### DIRECTIONS
After locating the line that contains "a valid pointer" in the records below, write out exactly that line and each line after it through the one that contains "## [](#_see_also)See Also", and nothing else.

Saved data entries
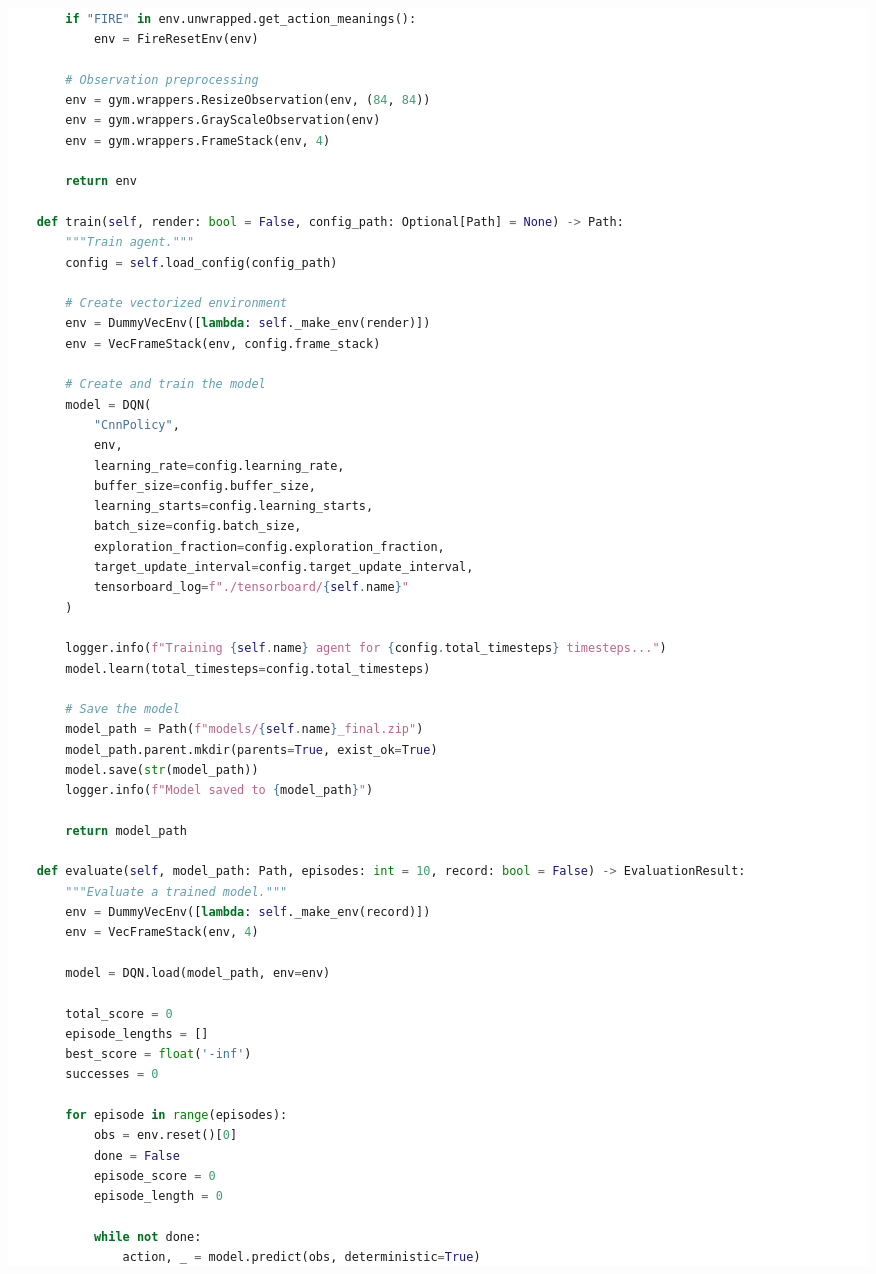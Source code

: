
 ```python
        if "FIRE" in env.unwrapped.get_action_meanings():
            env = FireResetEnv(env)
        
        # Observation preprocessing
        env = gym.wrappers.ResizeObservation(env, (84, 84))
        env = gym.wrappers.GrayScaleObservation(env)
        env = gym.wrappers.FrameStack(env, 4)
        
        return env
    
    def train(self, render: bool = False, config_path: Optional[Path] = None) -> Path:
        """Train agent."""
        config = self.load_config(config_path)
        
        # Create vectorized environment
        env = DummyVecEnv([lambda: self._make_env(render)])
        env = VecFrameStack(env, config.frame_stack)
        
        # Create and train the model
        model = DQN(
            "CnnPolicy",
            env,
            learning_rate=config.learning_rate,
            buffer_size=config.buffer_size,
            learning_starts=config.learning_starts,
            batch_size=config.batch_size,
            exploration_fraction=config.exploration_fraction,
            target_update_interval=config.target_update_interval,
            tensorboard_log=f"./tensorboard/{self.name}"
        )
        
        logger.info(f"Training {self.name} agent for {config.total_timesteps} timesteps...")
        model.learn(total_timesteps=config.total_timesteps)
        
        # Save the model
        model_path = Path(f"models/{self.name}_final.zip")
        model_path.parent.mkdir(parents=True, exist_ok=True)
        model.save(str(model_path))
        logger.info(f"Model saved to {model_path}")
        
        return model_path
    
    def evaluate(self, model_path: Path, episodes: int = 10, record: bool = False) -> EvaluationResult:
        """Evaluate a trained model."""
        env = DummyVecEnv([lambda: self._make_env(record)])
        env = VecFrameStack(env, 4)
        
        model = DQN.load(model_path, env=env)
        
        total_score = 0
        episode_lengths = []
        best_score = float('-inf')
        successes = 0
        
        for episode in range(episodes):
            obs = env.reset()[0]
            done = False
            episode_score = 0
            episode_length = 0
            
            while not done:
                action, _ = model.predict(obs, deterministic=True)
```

* * *

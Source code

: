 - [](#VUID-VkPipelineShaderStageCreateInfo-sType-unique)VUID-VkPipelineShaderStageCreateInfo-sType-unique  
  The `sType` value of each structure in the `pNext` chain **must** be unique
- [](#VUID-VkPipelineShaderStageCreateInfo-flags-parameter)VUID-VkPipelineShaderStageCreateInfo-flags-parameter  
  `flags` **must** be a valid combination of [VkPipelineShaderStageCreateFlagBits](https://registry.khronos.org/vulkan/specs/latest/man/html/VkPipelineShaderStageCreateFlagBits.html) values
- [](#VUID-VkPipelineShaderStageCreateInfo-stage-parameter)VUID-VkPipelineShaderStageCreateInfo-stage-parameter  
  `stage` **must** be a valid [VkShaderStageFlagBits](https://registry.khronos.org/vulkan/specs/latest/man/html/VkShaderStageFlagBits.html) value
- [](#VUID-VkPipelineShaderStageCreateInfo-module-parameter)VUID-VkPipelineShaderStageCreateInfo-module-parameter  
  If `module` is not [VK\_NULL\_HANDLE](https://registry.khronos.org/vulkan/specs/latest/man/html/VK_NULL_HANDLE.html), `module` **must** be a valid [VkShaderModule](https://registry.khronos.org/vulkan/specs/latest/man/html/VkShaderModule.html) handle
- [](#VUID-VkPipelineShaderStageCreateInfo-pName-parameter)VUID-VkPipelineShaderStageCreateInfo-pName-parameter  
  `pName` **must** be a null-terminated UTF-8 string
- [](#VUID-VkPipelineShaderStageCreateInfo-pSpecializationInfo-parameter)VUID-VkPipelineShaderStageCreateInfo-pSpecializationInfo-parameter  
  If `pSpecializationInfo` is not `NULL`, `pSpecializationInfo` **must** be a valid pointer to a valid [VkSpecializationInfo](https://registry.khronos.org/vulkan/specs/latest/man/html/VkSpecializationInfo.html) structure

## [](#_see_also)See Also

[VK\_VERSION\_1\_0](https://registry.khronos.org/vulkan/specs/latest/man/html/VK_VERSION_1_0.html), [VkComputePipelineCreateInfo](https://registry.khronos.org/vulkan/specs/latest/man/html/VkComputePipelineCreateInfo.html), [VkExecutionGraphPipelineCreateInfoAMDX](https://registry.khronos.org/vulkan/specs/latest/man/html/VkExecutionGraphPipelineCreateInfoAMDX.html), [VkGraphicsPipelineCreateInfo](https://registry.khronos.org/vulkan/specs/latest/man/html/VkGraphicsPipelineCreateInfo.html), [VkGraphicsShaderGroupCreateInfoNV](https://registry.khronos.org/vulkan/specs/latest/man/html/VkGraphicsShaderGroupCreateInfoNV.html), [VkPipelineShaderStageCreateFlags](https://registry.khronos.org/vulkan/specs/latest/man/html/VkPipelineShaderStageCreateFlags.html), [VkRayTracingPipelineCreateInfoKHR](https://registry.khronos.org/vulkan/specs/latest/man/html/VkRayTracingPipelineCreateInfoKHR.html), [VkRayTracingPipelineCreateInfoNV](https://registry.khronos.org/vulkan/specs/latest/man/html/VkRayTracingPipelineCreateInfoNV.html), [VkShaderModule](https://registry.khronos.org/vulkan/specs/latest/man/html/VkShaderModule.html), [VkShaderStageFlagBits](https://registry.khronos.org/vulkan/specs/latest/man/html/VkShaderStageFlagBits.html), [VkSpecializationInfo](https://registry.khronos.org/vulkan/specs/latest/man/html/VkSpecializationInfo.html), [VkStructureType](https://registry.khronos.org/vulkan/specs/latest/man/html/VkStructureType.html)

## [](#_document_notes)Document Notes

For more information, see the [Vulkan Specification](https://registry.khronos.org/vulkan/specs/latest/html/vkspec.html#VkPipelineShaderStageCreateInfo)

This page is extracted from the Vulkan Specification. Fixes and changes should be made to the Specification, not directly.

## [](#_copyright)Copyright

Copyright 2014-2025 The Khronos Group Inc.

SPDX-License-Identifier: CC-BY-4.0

### TASK RESPONSE
  If `pSpecializationInfo` is not `NULL`, `pSpecializationInfo` **must** be a valid pointer to a valid [VkSpecializationInfo](https://registry.khronos.org/vulkan/specs/latest/man/html/VkSpecializationInfo.html) structure

## [](#_see_also)See Also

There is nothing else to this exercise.